### [Work instruction]
Give back exactly the lines of the material below that start at the line containing "将来只要有机会，会以曹沫化名，行走天下。" and end at the line containing "有朝一日，御剑远游，做客青冥天下，可与白玉京之巅齐平。", and no others.

### [Given data]
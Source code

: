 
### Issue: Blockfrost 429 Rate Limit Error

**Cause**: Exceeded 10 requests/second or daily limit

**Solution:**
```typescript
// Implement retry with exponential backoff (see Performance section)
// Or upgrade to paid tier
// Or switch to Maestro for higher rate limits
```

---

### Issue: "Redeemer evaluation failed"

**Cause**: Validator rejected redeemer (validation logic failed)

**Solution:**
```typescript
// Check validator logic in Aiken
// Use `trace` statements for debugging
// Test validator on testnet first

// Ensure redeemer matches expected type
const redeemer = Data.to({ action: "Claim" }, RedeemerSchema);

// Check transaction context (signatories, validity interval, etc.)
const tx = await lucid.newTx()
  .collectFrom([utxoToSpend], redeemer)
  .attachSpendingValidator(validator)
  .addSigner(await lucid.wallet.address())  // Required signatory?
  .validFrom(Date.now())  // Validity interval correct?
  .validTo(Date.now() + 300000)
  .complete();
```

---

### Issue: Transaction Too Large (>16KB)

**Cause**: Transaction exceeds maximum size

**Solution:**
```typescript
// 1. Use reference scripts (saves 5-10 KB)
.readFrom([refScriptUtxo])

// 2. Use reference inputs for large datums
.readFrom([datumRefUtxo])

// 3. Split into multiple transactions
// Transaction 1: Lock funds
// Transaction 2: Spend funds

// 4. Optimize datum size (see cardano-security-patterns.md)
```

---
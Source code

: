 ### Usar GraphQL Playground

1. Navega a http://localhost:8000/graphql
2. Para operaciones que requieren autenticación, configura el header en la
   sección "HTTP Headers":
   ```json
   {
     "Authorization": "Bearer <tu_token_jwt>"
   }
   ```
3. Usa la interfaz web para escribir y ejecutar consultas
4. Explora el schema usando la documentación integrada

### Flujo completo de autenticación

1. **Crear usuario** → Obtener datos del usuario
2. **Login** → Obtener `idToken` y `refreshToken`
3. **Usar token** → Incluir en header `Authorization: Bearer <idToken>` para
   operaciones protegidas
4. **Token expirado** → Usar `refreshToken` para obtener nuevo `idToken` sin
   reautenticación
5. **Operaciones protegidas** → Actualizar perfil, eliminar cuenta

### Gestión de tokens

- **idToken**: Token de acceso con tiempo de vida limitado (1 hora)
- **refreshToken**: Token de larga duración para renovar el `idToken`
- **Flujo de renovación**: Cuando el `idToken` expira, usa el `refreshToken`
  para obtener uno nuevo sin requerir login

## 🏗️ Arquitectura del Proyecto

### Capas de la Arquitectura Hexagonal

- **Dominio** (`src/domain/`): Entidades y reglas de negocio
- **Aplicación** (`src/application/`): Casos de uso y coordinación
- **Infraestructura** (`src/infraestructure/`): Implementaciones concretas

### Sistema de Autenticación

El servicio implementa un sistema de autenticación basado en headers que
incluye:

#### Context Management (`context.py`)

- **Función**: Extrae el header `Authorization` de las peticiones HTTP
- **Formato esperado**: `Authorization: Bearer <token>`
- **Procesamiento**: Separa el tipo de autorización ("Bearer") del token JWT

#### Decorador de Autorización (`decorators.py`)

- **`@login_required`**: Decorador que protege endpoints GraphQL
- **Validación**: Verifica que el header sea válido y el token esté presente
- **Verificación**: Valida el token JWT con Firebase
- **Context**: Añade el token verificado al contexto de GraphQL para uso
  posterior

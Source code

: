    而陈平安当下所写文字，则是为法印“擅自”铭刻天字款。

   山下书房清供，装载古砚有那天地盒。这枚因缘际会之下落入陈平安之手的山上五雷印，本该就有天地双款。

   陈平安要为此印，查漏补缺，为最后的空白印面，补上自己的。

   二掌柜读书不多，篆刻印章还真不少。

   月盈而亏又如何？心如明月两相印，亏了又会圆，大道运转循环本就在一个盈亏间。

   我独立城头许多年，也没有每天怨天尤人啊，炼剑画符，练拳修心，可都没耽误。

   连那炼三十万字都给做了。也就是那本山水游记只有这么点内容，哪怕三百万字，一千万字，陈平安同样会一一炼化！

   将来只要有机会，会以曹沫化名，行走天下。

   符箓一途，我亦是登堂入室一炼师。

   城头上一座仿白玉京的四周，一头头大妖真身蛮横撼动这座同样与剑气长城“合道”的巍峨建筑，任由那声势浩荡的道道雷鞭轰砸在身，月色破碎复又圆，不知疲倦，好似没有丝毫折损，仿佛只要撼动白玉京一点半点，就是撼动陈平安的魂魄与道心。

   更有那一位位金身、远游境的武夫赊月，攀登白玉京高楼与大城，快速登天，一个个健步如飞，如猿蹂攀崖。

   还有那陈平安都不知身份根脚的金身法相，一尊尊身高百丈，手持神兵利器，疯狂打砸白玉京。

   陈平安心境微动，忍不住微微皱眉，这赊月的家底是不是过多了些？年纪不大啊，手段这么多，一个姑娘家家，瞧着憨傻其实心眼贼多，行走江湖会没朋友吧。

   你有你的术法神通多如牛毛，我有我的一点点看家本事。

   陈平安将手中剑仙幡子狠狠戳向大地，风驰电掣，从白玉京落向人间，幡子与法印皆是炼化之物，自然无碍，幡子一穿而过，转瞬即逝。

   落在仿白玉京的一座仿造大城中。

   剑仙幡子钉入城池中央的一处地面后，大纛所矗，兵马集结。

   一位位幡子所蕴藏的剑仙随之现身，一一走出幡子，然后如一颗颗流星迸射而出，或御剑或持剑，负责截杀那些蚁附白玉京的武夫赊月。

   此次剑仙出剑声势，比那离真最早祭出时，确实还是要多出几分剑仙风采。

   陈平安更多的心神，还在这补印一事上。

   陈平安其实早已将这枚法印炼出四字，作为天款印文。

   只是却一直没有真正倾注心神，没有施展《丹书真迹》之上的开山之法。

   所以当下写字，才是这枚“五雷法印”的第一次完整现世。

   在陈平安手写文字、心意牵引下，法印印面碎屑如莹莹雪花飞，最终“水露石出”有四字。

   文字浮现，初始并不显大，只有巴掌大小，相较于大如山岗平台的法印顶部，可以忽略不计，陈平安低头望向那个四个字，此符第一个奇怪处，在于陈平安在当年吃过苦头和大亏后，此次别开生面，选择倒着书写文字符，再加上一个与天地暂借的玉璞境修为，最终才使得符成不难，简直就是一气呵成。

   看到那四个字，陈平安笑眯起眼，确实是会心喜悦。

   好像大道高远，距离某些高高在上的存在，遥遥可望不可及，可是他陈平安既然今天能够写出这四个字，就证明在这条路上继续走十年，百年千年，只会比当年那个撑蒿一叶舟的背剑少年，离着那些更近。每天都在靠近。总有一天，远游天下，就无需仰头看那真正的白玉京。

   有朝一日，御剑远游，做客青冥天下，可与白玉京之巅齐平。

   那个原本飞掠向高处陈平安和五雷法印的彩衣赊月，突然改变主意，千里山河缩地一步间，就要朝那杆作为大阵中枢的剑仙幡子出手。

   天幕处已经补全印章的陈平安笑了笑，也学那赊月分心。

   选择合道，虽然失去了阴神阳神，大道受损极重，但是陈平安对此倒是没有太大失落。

### [Expected output]
   将来只要有机会，会以曹沫化名，行走天下。

   符箓一途，我亦是登堂入室一炼师。

   城头上一座仿白玉京的四周，一头头大妖真身蛮横撼动这座同样与剑气长城“合道”的巍峨建筑，任由那声势浩荡的道道雷鞭轰砸在身，月色破碎复又圆，不知疲倦，好似没有丝毫折损，仿佛只要撼动白玉京一点半点，就是撼动陈平安的魂魄与道心。

   更有那一位位金身、远游境的武夫赊月，攀登白玉京高楼与大城，快速登天，一个个健步如飞，如猿蹂攀崖。

   还有那陈平安都不知身份根脚的金身法相，一尊尊身高百丈，手持神兵利器，疯狂打砸白玉京。

   陈平安心境微动，忍不住微微皱眉，这赊月的家底是不是过多了些？年纪不大啊，手段这么多，一个姑娘家家，瞧着憨傻其实心眼贼多，行走江湖会没朋友吧。

   你有你的术法神通多如牛毛，我有我的一点点看家本事。

   陈平安将手中剑仙幡子狠狠戳向大地，风驰电掣，从白玉京落向人间，幡子与法印皆是炼化之物，自然无碍，幡子一穿而过，转瞬即逝。

   落在仿白玉京的一座仿造大城中。

   剑仙幡子钉入城池中央的一处地面后，大纛所矗，兵马集结。

   一位位幡子所蕴藏的剑仙随之现身，一一走出幡子，然后如一颗颗流星迸射而出，或御剑或持剑，负责截杀那些蚁附白玉京的武夫赊月。

   此次剑仙出剑声势，比那离真最早祭出时，确实还是要多出几分剑仙风采。

   陈平安更多的心神，还在这补印一事上。

   陈平安其实早已将这枚法印炼出四字，作为天款印文。

   只是却一直没有真正倾注心神，没有施展《丹书真迹》之上的开山之法。

   所以当下写字，才是这枚“五雷法印”的第一次完整现世。

   在陈平安手写文字、心意牵引下，法印印面碎屑如莹莹雪花飞，最终“水露石出”有四字。

   文字浮现，初始并不显大，只有巴掌大小，相较于大如山岗平台的法印顶部，可以忽略不计，陈平安低头望向那个四个字，此符第一个奇怪处，在于陈平安在当年吃过苦头和大亏后，此次别开生面，选择倒着书写文字符，再加上一个与天地暂借的玉璞境修为，最终才使得符成不难，简直就是一气呵成。

   看到那四个字，陈平安笑眯起眼，确实是会心喜悦。

   好像大道高远，距离某些高高在上的存在，遥遥可望不可及，可是他陈平安既然今天能够写出这四个字，就证明在这条路上继续走十年，百年千年，只会比当年那个撑蒿一叶舟的背剑少年，离着那些更近。每天都在靠近。总有一天，远游天下，就无需仰头看那真正的白玉京。

   有朝一日，御剑远游，做客青冥天下，可与白玉京之巅齐平。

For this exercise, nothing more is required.